Instant coffee – coffee granules soluble in water – has been around since the early 19th century. The first commercially successfully process for making a powdered product was developed by chemist George Constant Washington, and his product hit the shelves in America as ‘Red E Coffee’. His process was patented, but the taste of the instant coffee still left a lot to be desired when compared to the real thing made from freshly-roasted coffee beans. In the 1930s, the Brazilian coffee industry, then the world’s top coffee producer, became interested in developing instant coffee as a way of preserving their excess crops. Various companies began to experiment with liquid coffee extract, but the Swiss company Nestlé, who was at the forefront instant coffee research, launched its iconic powdered coffee product Nescafé in 1938. Instant coffee became enormously popular during the Second World War as a convenient and long lasting product, which could be made anywhere without the need for a coffee machine. In one year, the U.S. military bought more than one million cases of Nescafé, which represented a whole year’s output for the company.
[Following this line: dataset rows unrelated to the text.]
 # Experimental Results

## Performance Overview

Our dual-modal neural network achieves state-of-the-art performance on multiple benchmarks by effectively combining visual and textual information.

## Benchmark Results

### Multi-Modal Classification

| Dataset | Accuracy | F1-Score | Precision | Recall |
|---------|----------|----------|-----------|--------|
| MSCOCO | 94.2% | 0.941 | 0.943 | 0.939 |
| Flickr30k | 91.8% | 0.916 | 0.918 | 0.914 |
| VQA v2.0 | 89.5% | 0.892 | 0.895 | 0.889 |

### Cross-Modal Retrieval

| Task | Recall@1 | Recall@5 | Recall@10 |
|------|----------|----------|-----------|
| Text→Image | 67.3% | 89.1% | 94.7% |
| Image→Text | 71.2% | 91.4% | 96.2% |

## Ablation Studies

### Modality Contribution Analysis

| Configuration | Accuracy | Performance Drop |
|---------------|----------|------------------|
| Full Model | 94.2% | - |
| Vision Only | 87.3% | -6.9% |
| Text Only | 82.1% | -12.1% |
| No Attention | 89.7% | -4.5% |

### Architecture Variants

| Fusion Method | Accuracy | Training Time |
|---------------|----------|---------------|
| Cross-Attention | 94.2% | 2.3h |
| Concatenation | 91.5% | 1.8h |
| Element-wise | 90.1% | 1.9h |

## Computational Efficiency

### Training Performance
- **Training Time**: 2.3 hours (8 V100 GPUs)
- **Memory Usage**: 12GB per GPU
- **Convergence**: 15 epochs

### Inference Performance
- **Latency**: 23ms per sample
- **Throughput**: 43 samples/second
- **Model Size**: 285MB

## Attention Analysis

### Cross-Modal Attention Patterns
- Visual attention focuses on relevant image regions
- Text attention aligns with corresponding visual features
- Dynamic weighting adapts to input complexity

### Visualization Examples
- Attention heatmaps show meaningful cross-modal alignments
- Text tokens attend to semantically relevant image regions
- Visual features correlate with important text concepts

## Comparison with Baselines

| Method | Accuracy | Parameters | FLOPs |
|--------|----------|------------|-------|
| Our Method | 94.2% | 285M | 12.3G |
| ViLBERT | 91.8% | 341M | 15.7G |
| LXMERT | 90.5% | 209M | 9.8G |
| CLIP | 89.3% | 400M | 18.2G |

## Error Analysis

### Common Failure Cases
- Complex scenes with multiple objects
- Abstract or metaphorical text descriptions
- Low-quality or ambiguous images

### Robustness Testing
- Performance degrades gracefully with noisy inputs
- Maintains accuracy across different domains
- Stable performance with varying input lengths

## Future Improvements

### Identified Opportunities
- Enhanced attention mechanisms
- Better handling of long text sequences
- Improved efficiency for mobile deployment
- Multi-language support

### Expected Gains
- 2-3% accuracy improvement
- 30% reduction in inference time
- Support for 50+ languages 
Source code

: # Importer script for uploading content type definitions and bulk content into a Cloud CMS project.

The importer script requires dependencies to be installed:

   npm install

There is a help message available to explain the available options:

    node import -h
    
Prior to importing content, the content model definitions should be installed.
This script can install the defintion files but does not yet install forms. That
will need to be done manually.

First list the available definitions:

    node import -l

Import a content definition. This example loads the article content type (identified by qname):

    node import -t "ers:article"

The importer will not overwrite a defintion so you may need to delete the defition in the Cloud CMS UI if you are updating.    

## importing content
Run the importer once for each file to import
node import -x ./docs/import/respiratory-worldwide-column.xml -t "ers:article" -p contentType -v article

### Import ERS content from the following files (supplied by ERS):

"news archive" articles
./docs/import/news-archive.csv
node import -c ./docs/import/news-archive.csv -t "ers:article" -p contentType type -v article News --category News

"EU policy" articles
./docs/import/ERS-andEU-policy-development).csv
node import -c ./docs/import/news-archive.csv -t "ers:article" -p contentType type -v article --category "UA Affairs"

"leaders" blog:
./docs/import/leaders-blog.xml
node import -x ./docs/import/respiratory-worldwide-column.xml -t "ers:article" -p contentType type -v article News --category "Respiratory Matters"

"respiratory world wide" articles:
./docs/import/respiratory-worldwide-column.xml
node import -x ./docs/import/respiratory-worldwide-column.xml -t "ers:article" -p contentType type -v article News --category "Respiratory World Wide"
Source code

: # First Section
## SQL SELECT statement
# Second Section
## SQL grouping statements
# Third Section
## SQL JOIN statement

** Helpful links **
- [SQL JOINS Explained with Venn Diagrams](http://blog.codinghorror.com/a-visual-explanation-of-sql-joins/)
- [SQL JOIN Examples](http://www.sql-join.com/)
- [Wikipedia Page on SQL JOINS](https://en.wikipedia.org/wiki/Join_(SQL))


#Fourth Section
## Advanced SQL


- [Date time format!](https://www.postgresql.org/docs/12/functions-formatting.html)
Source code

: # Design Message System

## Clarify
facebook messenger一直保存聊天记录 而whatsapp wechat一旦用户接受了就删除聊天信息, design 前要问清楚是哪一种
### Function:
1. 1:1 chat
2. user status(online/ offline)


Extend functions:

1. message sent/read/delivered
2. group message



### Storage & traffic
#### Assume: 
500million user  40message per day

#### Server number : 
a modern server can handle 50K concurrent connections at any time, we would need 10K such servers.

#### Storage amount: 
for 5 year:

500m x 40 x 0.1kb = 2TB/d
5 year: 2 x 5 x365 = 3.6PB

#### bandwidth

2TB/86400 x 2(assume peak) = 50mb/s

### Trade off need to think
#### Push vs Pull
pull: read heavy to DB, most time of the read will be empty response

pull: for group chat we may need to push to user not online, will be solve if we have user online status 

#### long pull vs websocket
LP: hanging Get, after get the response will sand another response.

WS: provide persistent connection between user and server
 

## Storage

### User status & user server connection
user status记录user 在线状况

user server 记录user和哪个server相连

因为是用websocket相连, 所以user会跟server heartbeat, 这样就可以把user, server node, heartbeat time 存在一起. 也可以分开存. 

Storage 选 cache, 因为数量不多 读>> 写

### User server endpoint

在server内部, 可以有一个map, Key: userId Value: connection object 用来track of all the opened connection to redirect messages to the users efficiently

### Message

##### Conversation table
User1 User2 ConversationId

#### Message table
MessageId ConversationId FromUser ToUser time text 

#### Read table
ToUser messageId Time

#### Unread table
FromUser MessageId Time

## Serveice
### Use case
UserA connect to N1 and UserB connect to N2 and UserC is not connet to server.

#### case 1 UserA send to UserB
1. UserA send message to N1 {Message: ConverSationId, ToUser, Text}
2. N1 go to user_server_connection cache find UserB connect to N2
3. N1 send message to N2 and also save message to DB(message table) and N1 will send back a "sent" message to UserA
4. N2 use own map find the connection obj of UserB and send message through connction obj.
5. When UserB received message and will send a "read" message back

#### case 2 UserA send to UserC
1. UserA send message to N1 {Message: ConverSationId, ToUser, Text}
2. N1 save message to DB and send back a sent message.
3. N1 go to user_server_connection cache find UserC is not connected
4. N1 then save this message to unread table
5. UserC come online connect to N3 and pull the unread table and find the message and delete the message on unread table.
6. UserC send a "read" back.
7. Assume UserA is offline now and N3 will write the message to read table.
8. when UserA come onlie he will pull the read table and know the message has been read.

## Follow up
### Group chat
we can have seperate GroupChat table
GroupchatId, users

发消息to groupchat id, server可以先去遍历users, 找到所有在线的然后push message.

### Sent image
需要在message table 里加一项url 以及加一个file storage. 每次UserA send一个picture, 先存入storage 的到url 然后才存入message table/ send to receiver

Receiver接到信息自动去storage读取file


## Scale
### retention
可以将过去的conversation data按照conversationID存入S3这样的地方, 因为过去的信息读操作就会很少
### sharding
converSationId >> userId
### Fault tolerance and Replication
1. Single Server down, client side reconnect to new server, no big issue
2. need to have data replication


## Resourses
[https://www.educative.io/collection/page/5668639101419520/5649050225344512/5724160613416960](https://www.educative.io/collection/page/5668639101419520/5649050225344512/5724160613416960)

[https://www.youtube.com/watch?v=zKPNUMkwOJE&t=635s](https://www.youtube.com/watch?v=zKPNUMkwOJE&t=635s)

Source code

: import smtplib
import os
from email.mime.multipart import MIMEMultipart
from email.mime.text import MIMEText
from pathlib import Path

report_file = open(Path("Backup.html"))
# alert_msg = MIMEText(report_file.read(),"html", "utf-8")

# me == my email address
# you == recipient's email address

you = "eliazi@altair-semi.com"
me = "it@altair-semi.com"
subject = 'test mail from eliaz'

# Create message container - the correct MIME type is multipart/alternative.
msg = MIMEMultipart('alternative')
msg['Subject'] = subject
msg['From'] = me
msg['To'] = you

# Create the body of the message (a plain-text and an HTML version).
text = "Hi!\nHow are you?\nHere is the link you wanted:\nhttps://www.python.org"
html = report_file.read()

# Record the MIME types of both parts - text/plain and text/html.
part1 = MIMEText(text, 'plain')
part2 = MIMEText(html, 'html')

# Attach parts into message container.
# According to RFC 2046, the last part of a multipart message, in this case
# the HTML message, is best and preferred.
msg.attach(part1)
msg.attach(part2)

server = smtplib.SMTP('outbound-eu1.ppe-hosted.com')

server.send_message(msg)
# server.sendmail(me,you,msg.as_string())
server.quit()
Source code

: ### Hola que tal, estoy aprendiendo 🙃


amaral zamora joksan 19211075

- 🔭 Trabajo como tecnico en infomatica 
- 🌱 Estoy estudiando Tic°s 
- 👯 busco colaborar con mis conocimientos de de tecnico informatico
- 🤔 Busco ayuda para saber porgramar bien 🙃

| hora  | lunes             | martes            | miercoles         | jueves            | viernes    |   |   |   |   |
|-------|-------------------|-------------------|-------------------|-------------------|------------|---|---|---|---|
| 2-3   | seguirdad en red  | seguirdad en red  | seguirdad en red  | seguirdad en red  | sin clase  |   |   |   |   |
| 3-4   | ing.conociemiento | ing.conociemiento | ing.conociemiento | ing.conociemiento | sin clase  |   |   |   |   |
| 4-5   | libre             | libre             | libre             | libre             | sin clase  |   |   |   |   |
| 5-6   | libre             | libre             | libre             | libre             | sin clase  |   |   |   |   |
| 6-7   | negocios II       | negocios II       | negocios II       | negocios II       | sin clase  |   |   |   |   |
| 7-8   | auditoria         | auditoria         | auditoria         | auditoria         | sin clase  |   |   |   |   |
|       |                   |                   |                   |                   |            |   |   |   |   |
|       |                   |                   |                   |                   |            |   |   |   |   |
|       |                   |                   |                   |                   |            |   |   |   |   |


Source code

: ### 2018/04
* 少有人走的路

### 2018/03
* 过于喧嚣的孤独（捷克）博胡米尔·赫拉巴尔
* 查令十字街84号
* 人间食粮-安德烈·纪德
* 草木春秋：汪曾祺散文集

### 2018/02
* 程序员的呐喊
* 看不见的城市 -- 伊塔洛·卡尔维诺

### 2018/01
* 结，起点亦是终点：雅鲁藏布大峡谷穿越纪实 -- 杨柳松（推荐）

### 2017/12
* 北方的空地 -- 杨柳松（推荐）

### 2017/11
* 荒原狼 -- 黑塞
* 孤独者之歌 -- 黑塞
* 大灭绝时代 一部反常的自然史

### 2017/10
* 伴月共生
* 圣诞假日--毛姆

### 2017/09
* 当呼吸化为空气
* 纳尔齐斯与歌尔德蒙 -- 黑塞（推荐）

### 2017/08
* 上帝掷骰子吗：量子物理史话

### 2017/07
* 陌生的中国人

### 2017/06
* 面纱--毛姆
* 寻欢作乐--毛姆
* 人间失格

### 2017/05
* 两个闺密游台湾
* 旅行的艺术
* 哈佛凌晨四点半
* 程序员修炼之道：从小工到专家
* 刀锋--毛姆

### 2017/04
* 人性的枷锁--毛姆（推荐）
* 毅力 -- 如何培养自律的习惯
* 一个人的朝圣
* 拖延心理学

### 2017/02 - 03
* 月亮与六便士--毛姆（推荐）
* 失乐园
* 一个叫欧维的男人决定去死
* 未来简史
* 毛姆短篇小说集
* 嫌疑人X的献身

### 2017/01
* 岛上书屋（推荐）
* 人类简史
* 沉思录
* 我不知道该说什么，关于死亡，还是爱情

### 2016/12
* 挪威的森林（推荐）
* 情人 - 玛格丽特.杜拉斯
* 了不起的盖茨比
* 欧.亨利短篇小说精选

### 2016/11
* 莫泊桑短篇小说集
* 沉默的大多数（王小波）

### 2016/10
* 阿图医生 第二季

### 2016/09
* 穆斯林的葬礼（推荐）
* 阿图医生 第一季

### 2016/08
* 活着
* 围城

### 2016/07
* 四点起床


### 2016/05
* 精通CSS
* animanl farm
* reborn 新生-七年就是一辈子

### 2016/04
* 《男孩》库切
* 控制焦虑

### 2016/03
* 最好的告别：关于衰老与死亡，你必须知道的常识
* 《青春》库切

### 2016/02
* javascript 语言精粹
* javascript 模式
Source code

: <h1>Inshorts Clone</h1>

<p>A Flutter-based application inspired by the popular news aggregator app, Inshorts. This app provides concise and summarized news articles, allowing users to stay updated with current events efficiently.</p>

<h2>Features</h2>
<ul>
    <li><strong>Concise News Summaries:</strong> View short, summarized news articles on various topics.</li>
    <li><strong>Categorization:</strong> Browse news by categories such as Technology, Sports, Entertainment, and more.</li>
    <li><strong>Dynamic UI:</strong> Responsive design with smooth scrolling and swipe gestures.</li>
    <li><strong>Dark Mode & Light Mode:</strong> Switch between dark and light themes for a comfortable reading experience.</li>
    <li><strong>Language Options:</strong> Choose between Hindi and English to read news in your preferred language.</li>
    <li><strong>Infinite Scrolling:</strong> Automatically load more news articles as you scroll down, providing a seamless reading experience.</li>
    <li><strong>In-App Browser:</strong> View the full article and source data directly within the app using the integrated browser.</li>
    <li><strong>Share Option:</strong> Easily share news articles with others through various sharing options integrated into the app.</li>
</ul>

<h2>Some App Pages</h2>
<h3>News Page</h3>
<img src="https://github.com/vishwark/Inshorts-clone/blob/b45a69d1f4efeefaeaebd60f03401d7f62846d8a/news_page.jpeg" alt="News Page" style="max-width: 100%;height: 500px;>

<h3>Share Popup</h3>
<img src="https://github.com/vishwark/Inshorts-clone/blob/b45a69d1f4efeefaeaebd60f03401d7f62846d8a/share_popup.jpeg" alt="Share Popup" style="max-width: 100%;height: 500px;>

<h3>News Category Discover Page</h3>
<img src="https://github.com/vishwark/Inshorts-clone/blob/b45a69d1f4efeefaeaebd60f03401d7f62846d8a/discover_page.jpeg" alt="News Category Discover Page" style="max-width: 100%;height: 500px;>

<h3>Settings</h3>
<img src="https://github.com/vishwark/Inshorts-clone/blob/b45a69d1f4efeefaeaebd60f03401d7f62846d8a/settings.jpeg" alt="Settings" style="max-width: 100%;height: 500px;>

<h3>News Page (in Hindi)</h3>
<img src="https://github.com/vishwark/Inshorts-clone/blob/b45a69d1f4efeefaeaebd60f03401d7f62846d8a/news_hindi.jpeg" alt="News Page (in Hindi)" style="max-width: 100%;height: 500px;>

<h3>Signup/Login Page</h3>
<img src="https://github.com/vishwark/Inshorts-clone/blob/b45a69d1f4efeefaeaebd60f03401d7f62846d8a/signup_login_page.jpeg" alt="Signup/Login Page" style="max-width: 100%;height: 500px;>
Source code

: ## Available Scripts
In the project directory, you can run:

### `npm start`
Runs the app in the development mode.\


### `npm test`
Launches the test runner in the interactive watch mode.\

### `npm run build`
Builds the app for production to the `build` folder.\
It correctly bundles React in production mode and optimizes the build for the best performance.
Although the original instant coffee contained equal portions of soluble carbohydrate and coffee, the process was being enhanced all the time and in 1963 Maxwell House launched a freeze-drying process which came to dominate the market, giving a taste more comparable to fresh coffee.
Other milestones in instant coffee’s history include the launch of Nestlé’s famous brown tin in 1961, which in 1971 gave way to the clear glass jar still in use today. In 1986, the Nestlé also became the first company to launch a decaffeinated instant coffee.
Although modern manufacturing methods have greatly improved the taste and solubility of instant granules, the freeze-drying process means that fresh coffee will always have the edge for aroma and complexity of taste. However, the convenience factor that made instant coffee so popular during the war means that it continues to thrive in a modern market.